= YOUR INSTRUCTIONS =
Across the following data, state how many lines include the word "output". Provide the number alone.

= INPUT DATA =

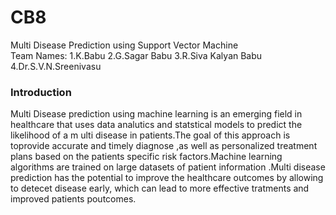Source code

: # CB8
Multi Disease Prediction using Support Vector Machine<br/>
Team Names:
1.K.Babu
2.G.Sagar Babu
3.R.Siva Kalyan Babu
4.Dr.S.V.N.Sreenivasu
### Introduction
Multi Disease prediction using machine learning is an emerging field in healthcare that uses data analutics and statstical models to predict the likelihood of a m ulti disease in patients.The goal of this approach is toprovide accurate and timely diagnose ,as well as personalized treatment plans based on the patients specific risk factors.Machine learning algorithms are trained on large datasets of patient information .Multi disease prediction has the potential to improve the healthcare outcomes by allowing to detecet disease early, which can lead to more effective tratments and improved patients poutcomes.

* * *

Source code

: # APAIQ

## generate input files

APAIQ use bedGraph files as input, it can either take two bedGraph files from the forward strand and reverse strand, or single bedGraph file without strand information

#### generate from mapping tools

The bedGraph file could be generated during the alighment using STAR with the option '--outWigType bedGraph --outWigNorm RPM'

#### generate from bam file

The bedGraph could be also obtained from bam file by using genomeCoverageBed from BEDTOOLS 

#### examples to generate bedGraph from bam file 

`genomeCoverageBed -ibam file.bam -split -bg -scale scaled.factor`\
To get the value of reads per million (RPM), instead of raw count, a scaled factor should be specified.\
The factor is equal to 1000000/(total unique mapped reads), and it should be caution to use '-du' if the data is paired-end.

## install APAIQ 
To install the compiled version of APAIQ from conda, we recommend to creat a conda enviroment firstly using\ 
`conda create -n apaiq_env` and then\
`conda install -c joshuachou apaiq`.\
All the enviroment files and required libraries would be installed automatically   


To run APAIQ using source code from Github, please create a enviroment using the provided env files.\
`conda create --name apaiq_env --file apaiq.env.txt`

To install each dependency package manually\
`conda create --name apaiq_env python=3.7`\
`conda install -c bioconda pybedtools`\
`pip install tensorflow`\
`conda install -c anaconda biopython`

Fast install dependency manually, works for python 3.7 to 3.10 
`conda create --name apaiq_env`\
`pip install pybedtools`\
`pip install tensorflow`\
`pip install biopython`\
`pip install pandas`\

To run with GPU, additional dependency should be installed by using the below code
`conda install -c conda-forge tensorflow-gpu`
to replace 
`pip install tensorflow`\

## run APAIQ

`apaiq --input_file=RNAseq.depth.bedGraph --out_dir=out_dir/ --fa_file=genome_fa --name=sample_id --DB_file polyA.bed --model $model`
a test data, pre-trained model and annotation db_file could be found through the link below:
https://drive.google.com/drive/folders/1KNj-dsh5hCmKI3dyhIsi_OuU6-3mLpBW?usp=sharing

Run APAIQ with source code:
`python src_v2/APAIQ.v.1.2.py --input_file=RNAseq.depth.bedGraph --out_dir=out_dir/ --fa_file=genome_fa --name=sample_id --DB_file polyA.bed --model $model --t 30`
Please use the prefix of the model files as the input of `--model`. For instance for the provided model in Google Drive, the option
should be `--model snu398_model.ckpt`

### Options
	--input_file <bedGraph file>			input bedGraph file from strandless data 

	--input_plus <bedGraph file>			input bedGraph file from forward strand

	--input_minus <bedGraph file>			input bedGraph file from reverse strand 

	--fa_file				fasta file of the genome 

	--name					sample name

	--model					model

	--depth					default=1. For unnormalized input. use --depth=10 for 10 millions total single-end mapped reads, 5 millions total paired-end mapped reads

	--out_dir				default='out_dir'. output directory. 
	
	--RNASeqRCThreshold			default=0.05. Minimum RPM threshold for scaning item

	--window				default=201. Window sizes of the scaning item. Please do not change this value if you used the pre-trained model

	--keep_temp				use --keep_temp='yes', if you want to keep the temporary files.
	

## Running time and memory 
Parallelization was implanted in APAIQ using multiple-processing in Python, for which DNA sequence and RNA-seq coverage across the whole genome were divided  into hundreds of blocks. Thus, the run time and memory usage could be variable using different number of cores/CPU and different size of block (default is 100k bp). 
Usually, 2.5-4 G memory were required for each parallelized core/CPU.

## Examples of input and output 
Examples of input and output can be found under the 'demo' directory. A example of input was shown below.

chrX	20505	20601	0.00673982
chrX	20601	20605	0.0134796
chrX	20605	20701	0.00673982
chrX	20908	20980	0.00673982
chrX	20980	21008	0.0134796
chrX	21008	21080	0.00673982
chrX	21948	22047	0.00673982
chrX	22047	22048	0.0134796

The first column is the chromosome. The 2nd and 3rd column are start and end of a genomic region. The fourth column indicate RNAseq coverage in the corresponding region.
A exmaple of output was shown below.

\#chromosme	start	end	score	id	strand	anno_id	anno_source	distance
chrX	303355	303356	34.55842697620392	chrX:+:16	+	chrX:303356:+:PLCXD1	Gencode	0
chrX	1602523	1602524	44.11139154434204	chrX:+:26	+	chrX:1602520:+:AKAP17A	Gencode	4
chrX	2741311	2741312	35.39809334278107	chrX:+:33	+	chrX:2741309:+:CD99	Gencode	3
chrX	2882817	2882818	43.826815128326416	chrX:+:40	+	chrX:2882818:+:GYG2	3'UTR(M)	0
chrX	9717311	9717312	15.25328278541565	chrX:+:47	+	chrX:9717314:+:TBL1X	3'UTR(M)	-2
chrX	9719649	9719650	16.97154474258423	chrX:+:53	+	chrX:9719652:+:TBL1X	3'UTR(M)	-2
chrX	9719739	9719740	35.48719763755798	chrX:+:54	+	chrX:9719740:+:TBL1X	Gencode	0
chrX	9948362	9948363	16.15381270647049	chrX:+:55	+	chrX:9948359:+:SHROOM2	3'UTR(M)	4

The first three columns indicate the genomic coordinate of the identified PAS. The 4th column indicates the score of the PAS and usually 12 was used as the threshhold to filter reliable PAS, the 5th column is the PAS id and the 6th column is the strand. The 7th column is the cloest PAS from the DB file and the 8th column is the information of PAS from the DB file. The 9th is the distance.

---

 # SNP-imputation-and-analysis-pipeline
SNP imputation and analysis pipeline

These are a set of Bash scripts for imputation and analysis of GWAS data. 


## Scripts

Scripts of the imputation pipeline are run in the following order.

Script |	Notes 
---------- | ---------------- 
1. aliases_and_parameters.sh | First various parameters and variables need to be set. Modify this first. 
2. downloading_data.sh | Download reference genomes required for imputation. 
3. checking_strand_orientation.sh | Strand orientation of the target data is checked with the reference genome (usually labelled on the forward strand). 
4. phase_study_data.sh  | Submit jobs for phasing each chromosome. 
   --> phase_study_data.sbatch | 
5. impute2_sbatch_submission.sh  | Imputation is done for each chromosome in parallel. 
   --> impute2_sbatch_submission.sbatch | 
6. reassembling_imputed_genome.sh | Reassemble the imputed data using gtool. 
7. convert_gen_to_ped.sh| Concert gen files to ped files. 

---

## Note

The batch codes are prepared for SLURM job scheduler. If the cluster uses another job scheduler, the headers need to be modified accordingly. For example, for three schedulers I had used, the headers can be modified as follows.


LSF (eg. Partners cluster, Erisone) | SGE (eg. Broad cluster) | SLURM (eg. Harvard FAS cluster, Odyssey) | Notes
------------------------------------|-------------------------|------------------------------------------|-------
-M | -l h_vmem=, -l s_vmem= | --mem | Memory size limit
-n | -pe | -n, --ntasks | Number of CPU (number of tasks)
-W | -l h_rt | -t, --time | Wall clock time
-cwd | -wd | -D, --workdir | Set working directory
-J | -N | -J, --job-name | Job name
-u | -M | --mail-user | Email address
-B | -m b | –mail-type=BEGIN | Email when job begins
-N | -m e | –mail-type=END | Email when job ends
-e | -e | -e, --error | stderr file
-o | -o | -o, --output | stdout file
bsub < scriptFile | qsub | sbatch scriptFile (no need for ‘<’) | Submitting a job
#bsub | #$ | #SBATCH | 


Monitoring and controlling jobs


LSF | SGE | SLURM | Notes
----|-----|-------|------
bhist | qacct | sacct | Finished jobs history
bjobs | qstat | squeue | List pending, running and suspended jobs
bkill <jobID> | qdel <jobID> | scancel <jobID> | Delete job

= ANSWER SPACE =
5